**What to do:** Search the records for the string "Table". Copy each line where it occurs.
====================
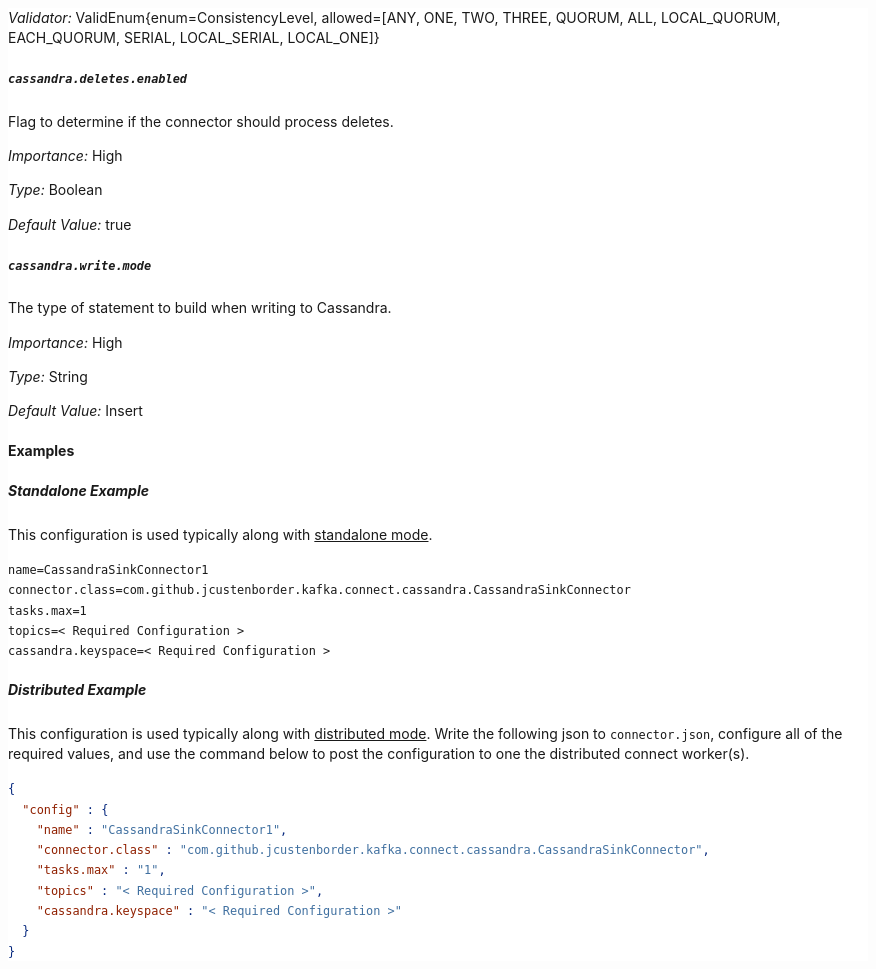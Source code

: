 *Validator:* ValidEnum{enum=ConsistencyLevel, allowed=[ANY, ONE, TWO, THREE, QUORUM, ALL, LOCAL_QUORUM, EACH_QUORUM, SERIAL, LOCAL_SERIAL, LOCAL_ONE]}



##### `cassandra.deletes.enabled`

Flag to determine if the connector should process deletes.

*Importance:* High

*Type:* Boolean

*Default Value:* true



##### `cassandra.write.mode`

The type of statement to build when writing to Cassandra.

*Importance:* High

*Type:* String

*Default Value:* Insert



#### Examples

##### Standalone Example

This configuration is used typically along with [standalone mode](http://docs.confluent.io/current/connect/concepts.html#standalone-workers).

```properties
name=CassandraSinkConnector1
connector.class=com.github.jcustenborder.kafka.connect.cassandra.CassandraSinkConnector
tasks.max=1
topics=< Required Configuration >
cassandra.keyspace=< Required Configuration >
```

##### Distributed Example

This configuration is used typically along with [distributed mode](http://docs.confluent.io/current/connect/concepts.html#distributed-workers).
Write the following json to `connector.json`, configure all of the required values, and use the command below to
post the configuration to one the distributed connect worker(s).

```json
{
  "config" : {
    "name" : "CassandraSinkConnector1",
    "connector.class" : "com.github.jcustenborder.kafka.connect.cassandra.CassandraSinkConnector",
    "tasks.max" : "1",
    "topics" : "< Required Configuration >",
    "cassandra.keyspace" : "< Required Configuration >"
  }
}
```

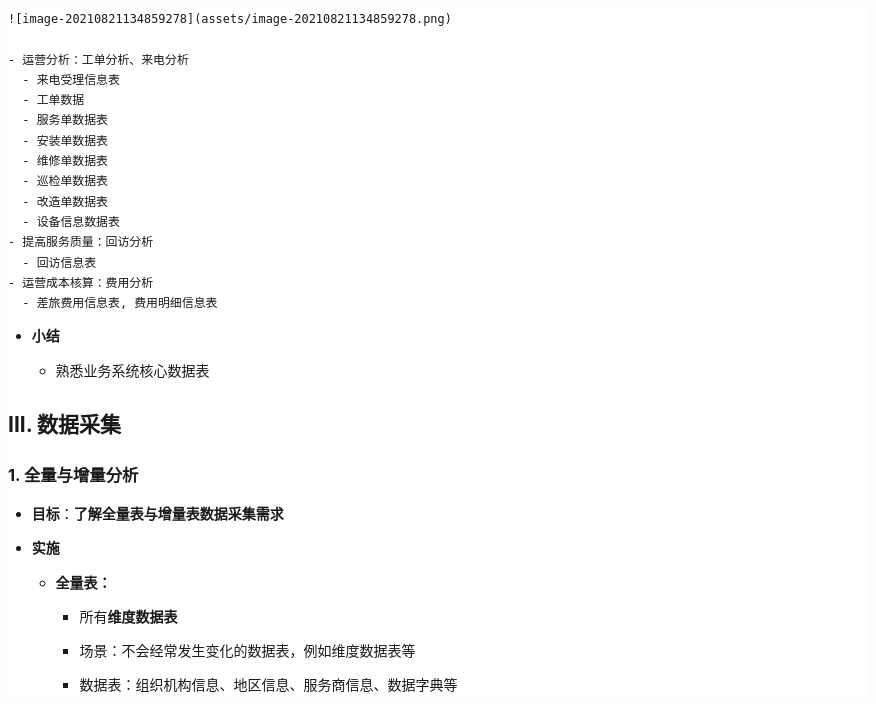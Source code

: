     ![image-20210821134859278](assets/image-20210821134859278.png)

    - 运营分析：工单分析、来电分析
      - 来电受理信息表
      - 工单数据
      - 服务单数据表
      - 安装单数据表
      - 维修单数据表
      - 巡检单数据表
      - 改造单数据表
      - 设备信息数据表
    - 提高服务质量：回访分析
      - 回访信息表
    - 运营成本核算：费用分析
      - 差旅费用信息表, 费用明细信息表

- **小结**

  - 熟悉业务系统核心数据表

## III. 数据采集

### 1. 全量与增量分析

- **目标**：**了解全量表与增量表数据采集需求**

- **实施**

  - **全量表：**

    - 所有**维度数据表**

    - 场景：不会经常发生变化的数据表，例如维度数据表等

    - 数据表：组织机构信息、地区信息、服务商信息、数据字典等
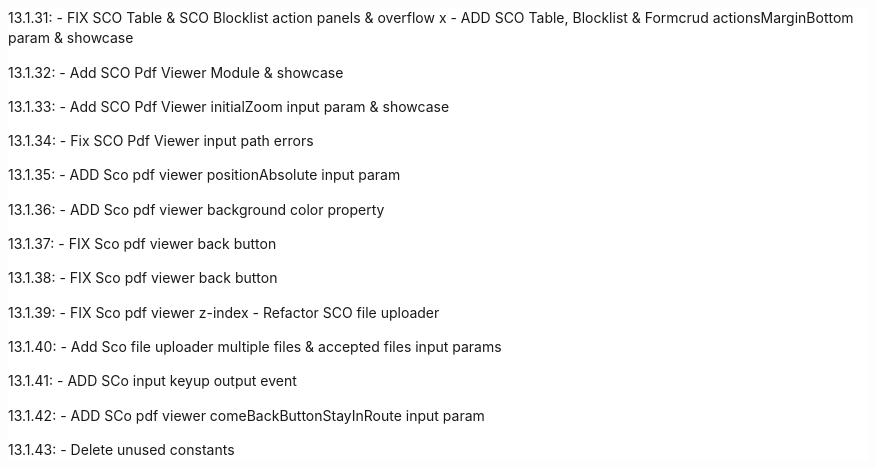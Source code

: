 13.1.31:
    - FIX SCO Table & SCO Blocklist action panels & overflow x
    - ADD SCO Table, Blocklist & Formcrud actionsMarginBottom param & showcase

13.1.32:
    - Add SCO Pdf Viewer Module & showcase

13.1.33:
    - Add SCO Pdf Viewer initialZoom input param & showcase

13.1.34:
    - Fix SCO Pdf Viewer input path errors

13.1.35:
    - ADD Sco pdf viewer positionAbsolute input param

13.1.36:
    - ADD Sco pdf viewer background color property

13.1.37:
    - FIX Sco pdf viewer back button

13.1.38:
    - FIX Sco pdf viewer back button

13.1.39:
    - FIX Sco pdf viewer z-index
    - Refactor SCO file uploader

13.1.40:
    - Add Sco file uploader multiple files & accepted files input params

13.1.41:
    - ADD SCo input keyup output event

13.1.42:
    - ADD SCo pdf viewer comeBackButtonStayInRoute input param

13.1.43:
    - Delete unused constants
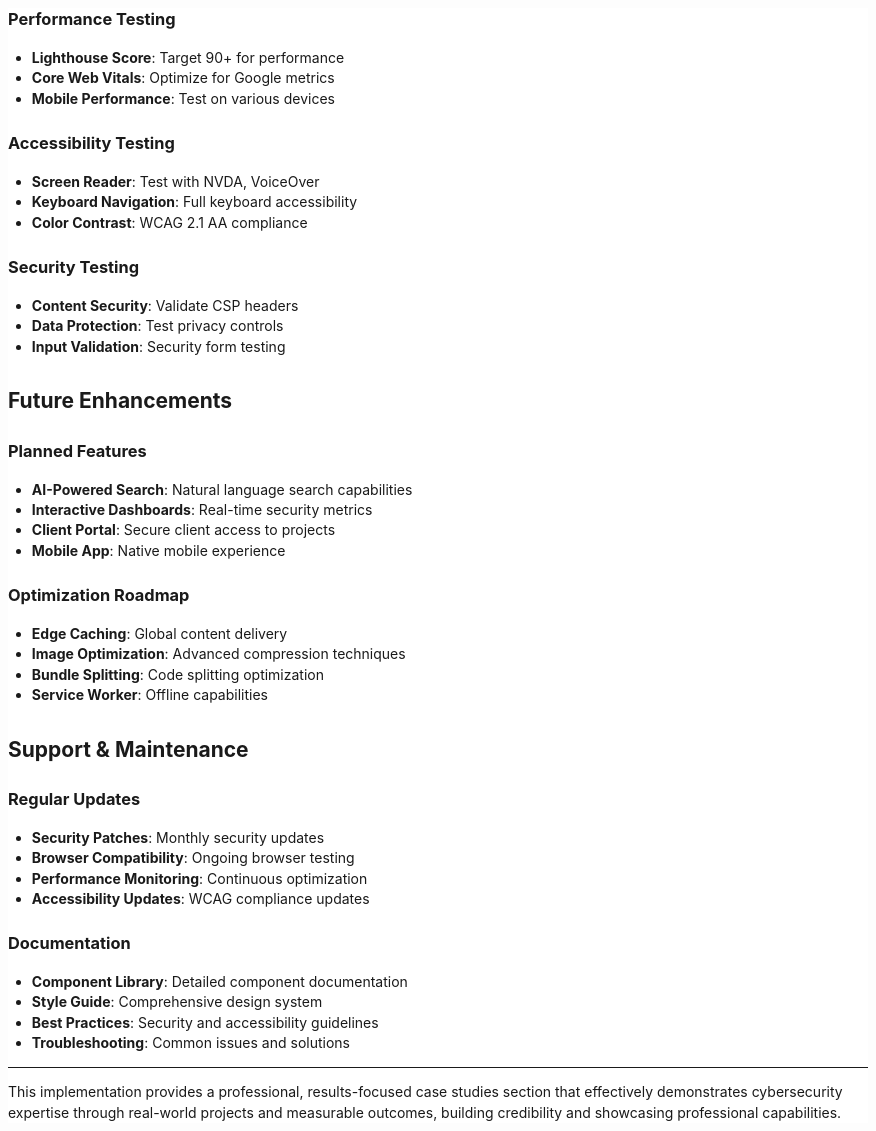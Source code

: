### Performance Testing

- **Lighthouse Score**: Target 90+ for performance
- **Core Web Vitals**: Optimize for Google metrics
- **Mobile Performance**: Test on various devices

### Accessibility Testing

- **Screen Reader**: Test with NVDA, VoiceOver
- **Keyboard Navigation**: Full keyboard accessibility
- **Color Contrast**: WCAG 2.1 AA compliance

### Security Testing

- **Content Security**: Validate CSP headers
- **Data Protection**: Test privacy controls
- **Input Validation**: Security form testing

## Future Enhancements

### Planned Features

- **AI-Powered Search**: Natural language search capabilities
- **Interactive Dashboards**: Real-time security metrics
- **Client Portal**: Secure client access to projects
- **Mobile App**: Native mobile experience

### Optimization Roadmap

- **Edge Caching**: Global content delivery
- **Image Optimization**: Advanced compression techniques
- **Bundle Splitting**: Code splitting optimization
- **Service Worker**: Offline capabilities

## Support & Maintenance

### Regular Updates

- **Security Patches**: Monthly security updates
- **Browser Compatibility**: Ongoing browser testing
- **Performance Monitoring**: Continuous optimization
- **Accessibility Updates**: WCAG compliance updates

### Documentation

- **Component Library**: Detailed component documentation
- **Style Guide**: Comprehensive design system
- **Best Practices**: Security and accessibility guidelines
- **Troubleshooting**: Common issues and solutions

---

This implementation provides a professional, results-focused case studies section that effectively demonstrates cybersecurity expertise through real-world projects and measurable outcomes, building credibility and showcasing professional capabilities.
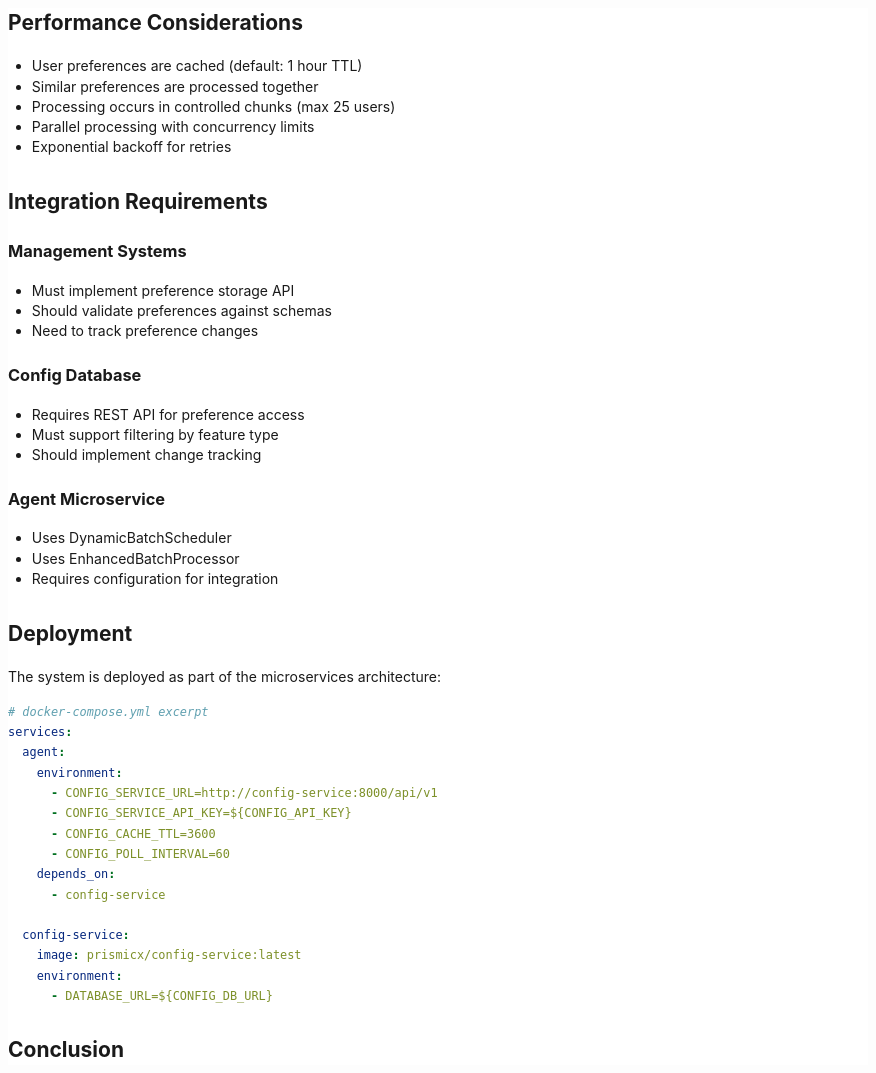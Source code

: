 ## Performance Considerations

- User preferences are cached (default: 1 hour TTL)
- Similar preferences are processed together
- Processing occurs in controlled chunks (max 25 users)
- Parallel processing with concurrency limits
- Exponential backoff for retries

## Integration Requirements

### Management Systems
- Must implement preference storage API
- Should validate preferences against schemas
- Need to track preference changes

### Config Database
- Requires REST API for preference access
- Must support filtering by feature type
- Should implement change tracking

### Agent Microservice
- Uses DynamicBatchScheduler
- Uses EnhancedBatchProcessor
- Requires configuration for integration

## Deployment

The system is deployed as part of the microservices architecture:

```yaml
# docker-compose.yml excerpt
services:
  agent:
    environment:
      - CONFIG_SERVICE_URL=http://config-service:8000/api/v1
      - CONFIG_SERVICE_API_KEY=${CONFIG_API_KEY}
      - CONFIG_CACHE_TTL=3600
      - CONFIG_POLL_INTERVAL=60
    depends_on:
      - config-service
      
  config-service:
    image: prismicx/config-service:latest
    environment:
      - DATABASE_URL=${CONFIG_DB_URL}
```

## Conclusion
====================
**Written response:**
    - FIX SCO Table & SCO Blocklist action panels & overflow x
    - ADD SCO Table, Blocklist & Formcrud actionsMarginBottom param & showcase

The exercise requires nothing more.